From the records below, extract only the lines running from the line with "- [Полный отчет" to the line with "这一番话把她们听得一愣一愣的，都将信将疑地看着我。", both lines included, reproducing them exactly.

(Saved entries)
=== Section Start ===

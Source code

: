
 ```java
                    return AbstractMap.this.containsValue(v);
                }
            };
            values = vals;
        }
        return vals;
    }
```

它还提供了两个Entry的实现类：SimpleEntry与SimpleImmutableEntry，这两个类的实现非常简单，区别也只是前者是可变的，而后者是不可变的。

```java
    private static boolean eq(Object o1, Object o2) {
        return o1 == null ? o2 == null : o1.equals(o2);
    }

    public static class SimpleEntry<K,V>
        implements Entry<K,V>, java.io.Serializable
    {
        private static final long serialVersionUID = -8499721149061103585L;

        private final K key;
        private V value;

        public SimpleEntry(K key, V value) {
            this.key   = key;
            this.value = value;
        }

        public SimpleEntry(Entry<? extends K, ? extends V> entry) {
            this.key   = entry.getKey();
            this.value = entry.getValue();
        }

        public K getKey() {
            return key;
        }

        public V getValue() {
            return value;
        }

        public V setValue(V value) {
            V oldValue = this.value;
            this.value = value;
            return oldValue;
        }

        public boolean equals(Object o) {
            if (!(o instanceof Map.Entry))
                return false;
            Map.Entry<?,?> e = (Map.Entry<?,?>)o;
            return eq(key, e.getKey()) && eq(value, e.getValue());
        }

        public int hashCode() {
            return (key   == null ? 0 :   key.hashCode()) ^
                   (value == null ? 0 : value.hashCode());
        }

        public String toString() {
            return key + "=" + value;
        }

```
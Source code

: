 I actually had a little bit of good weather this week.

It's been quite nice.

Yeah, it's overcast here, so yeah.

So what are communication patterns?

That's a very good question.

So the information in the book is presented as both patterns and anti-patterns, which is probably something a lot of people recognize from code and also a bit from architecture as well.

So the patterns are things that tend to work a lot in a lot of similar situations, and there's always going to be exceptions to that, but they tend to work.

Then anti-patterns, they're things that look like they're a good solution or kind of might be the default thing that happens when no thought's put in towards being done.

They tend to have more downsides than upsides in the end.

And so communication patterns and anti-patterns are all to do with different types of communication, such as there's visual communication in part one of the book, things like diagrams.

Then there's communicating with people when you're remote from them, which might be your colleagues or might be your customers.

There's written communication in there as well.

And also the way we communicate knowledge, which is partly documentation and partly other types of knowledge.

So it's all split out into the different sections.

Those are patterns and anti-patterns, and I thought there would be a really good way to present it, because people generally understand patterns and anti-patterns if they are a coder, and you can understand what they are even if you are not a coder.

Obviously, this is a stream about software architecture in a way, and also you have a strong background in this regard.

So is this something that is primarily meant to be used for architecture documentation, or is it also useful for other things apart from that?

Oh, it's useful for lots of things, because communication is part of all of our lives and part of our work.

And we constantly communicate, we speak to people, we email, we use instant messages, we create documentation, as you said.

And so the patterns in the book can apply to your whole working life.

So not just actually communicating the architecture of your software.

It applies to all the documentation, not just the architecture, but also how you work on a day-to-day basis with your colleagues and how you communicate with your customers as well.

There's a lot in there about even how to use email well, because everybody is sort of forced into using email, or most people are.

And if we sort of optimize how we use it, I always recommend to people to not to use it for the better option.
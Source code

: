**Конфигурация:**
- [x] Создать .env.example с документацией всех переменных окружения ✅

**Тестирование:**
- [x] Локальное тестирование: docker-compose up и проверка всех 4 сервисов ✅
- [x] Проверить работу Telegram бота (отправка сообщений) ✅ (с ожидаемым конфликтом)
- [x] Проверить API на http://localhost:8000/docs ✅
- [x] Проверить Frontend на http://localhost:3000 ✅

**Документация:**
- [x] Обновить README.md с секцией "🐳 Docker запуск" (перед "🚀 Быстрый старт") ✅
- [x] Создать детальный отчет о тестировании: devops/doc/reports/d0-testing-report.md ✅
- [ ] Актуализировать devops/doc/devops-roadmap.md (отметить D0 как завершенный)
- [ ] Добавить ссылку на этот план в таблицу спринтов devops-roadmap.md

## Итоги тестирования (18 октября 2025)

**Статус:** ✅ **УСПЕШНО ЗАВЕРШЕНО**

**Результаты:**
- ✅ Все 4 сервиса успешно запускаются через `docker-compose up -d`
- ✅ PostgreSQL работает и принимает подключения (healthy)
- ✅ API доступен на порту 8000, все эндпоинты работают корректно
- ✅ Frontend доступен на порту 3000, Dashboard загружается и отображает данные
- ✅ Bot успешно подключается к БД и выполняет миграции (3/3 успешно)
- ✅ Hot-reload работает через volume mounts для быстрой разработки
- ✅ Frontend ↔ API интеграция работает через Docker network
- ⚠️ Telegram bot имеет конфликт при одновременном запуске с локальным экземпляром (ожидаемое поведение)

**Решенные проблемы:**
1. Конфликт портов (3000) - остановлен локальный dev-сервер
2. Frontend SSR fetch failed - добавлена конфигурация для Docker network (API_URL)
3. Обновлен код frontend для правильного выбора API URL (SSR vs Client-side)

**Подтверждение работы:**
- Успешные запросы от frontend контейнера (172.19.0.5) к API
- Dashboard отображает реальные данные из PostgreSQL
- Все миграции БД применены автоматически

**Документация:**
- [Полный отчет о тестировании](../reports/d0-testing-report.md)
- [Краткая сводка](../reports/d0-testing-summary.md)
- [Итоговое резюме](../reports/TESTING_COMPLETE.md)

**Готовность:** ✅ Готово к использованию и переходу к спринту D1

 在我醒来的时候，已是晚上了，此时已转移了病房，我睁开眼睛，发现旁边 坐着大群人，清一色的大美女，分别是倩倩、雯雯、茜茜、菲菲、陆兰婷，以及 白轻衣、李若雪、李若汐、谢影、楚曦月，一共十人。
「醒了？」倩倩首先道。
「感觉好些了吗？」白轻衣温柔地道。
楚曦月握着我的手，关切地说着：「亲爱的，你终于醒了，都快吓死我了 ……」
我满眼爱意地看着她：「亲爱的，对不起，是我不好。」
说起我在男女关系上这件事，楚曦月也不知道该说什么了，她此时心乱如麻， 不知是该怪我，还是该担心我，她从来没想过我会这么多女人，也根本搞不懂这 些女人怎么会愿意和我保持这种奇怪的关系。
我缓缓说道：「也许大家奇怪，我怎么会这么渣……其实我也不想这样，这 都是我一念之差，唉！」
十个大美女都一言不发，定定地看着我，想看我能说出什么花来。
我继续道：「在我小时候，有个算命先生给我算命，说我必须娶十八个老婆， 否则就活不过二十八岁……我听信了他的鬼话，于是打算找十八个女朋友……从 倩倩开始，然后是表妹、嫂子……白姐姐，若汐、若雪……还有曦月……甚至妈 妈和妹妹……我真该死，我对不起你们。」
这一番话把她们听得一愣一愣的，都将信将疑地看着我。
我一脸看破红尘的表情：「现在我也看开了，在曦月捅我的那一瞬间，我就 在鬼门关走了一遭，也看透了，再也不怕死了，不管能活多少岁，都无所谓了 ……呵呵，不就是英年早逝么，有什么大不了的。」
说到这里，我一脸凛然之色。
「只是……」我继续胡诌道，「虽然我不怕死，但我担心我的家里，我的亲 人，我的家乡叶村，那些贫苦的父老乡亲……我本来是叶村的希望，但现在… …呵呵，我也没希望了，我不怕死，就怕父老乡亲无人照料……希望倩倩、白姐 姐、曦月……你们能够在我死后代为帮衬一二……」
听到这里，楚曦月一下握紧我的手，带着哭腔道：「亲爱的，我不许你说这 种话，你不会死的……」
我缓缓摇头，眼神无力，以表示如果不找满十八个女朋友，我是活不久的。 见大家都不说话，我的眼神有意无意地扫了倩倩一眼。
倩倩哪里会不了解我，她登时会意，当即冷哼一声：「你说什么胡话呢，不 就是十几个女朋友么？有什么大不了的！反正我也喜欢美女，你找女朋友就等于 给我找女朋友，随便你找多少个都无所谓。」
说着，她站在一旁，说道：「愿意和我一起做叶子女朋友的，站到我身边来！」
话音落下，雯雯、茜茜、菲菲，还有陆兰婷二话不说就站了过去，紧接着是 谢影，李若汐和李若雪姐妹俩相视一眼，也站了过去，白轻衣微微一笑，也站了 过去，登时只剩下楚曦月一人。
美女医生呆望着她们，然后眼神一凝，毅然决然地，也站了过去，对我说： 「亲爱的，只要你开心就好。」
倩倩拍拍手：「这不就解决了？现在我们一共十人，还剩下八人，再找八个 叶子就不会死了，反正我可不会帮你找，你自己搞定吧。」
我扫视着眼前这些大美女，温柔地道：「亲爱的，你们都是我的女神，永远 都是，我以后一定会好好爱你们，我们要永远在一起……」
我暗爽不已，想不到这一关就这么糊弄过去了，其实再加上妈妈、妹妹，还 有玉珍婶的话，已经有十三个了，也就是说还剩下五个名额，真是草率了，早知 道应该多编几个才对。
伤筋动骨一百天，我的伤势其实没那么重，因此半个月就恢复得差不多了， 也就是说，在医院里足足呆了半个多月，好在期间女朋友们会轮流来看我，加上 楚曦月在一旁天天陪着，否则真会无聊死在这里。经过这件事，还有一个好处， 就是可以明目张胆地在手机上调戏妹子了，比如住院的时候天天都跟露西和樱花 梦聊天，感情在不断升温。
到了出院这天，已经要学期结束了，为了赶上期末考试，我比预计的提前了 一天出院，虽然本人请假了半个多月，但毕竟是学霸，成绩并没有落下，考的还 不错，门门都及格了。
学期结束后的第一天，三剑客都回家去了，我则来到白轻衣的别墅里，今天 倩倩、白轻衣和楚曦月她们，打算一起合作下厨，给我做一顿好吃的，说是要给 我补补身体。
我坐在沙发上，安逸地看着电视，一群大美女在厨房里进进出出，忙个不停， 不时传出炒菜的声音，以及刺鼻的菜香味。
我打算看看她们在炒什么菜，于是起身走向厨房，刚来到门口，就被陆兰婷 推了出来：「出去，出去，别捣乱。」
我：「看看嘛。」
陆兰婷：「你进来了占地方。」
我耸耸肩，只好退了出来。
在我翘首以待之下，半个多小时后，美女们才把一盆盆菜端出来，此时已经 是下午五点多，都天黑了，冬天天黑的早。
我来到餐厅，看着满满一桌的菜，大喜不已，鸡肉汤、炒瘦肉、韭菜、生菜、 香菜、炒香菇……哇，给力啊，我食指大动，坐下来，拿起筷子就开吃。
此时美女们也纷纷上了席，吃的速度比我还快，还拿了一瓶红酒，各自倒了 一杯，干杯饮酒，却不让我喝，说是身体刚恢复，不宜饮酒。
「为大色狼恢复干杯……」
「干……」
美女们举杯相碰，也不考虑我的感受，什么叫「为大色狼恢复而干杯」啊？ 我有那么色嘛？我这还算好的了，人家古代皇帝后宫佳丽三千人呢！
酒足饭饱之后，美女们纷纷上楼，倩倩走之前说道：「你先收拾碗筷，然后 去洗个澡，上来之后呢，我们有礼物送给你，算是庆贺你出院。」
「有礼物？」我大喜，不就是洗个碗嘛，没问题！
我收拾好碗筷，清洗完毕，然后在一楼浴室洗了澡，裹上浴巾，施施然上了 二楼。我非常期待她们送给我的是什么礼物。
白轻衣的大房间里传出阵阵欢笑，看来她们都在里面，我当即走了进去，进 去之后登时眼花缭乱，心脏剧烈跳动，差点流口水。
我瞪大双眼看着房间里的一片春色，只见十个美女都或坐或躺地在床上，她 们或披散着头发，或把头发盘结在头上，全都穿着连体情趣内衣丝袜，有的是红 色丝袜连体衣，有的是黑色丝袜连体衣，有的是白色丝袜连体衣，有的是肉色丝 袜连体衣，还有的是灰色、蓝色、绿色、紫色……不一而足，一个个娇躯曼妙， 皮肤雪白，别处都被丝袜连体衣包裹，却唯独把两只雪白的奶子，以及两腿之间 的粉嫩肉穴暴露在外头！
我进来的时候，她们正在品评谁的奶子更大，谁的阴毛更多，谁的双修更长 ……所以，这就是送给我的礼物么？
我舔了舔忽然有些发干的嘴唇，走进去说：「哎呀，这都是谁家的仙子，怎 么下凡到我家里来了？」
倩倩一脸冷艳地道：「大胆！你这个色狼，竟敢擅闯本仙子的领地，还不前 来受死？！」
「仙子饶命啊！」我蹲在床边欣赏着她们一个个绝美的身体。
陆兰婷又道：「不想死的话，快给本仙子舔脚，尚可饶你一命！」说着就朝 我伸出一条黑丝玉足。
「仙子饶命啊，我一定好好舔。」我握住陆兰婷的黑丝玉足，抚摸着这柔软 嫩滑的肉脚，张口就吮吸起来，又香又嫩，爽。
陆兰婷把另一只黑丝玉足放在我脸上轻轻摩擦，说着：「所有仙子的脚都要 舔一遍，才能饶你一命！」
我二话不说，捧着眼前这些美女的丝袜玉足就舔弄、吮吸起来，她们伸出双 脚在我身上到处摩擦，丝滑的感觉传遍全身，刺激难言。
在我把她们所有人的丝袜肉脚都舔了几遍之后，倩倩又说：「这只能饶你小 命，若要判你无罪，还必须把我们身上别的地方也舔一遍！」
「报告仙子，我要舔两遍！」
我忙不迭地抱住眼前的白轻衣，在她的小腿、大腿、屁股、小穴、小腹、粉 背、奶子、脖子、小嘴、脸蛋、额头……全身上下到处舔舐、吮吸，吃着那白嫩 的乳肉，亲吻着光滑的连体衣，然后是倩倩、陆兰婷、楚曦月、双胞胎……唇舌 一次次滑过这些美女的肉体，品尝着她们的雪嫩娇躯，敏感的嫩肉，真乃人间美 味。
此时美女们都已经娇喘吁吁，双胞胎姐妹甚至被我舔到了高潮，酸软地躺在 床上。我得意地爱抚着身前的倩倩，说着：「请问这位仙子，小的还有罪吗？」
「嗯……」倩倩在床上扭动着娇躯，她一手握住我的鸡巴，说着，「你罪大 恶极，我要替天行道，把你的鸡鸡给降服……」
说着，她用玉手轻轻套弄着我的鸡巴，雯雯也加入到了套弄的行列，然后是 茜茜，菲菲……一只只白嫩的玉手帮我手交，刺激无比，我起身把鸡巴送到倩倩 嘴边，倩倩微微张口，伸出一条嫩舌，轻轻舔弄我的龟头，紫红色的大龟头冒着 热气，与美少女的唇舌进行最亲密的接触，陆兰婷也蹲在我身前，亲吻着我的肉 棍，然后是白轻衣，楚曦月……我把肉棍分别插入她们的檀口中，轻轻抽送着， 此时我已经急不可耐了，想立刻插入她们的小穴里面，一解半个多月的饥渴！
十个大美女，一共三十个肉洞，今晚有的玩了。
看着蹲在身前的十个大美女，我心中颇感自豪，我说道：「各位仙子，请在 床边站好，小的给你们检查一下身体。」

=== Section End ===

Task answer:
- [Полный отчет о тестировании](../reports/d0-testing-report.md)
- [Краткая сводка](../reports/d0-testing-summary.md)
- [Итоговое резюме](../reports/TESTING_COMPLETE.md)

**Готовность:** ✅ Готово к использованию и переходу к спринту D1

 在我醒来的时候，已是晚上了，此时已转移了病房，我睁开眼睛，发现旁边 坐着大群人，清一色的大美女，分别是倩倩、雯雯、茜茜、菲菲、陆兰婷，以及 白轻衣、李若雪、李若汐、谢影、楚曦月，一共十人。
「醒了？」倩倩首先道。
「感觉好些了吗？」白轻衣温柔地道。
楚曦月握着我的手，关切地说着：「亲爱的，你终于醒了，都快吓死我了 ……」
我满眼爱意地看着她：「亲爱的，对不起，是我不好。」
说起我在男女关系上这件事，楚曦月也不知道该说什么了，她此时心乱如麻， 不知是该怪我，还是该担心我，她从来没想过我会这么多女人，也根本搞不懂这 些女人怎么会愿意和我保持这种奇怪的关系。
我缓缓说道：「也许大家奇怪，我怎么会这么渣……其实我也不想这样，这 都是我一念之差，唉！」
十个大美女都一言不发，定定地看着我，想看我能说出什么花来。
我继续道：「在我小时候，有个算命先生给我算命，说我必须娶十八个老婆， 否则就活不过二十八岁……我听信了他的鬼话，于是打算找十八个女朋友……从 倩倩开始，然后是表妹、嫂子……白姐姐，若汐、若雪……还有曦月……甚至妈 妈和妹妹……我真该死，我对不起你们。」
这一番话把她们听得一愣一愣的，都将信将疑地看着我。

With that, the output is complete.